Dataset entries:

========================

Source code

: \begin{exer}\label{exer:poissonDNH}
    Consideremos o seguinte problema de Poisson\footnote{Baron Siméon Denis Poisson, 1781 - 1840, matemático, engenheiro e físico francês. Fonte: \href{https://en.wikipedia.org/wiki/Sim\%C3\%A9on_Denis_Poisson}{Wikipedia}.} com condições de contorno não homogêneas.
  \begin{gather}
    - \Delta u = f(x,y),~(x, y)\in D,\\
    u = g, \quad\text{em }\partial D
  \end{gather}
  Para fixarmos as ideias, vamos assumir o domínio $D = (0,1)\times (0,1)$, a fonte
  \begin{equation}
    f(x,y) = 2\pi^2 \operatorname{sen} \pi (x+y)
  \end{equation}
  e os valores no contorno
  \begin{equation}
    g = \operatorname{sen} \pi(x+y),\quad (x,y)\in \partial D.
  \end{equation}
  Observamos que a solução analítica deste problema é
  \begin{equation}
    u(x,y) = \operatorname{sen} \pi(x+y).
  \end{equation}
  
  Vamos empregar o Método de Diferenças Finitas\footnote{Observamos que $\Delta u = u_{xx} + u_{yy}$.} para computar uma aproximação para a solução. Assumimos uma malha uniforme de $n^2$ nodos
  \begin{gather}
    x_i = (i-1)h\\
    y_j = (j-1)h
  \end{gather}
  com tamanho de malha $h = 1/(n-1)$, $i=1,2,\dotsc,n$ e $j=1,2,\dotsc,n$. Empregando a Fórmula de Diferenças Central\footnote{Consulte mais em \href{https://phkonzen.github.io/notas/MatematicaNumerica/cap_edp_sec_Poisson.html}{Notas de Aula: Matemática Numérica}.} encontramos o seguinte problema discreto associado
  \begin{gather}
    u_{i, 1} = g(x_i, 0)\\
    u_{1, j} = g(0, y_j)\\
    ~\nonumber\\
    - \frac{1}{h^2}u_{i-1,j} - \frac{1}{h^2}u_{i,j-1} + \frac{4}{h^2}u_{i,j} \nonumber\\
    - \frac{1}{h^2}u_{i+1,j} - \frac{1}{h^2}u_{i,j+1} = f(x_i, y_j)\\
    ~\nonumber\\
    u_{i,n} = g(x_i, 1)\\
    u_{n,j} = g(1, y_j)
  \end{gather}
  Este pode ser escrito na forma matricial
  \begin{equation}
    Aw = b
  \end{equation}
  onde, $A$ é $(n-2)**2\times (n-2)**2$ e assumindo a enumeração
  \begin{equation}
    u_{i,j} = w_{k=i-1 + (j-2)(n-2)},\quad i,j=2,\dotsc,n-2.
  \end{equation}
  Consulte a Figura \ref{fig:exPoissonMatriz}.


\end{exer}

========================

YOUR OBJECTIVE: Begin at the top of the records above and quote each line exactly, ending with the line that contains "e os valores no contorno".

COMPLETED TASK:
Source code

: \begin{exer}\label{exer:poissonDNH}
    Consideremos o seguinte problema de Poisson\footnote{Baron Siméon Denis Poisson, 1781 - 1840, matemático, engenheiro e físico francês. Fonte: \href{https://en.wikipedia.org/wiki/Sim\%C3\%A9on_Denis_Poisson}{Wikipedia}.} com condições de contorno não homogêneas.
  \begin{gather}
    - \Delta u = f(x,y),~(x, y)\in D,\\
    u = g, \quad\text{em }\partial D
  \end{gather}
  Para fixarmos as ideias, vamos assumir o domínio $D = (0,1)\times (0,1)$, a fonte
  \begin{equation}
    f(x,y) = 2\pi^2 \operatorname{sen} \pi (x+y)
  \end{equation}
  e os valores no contorno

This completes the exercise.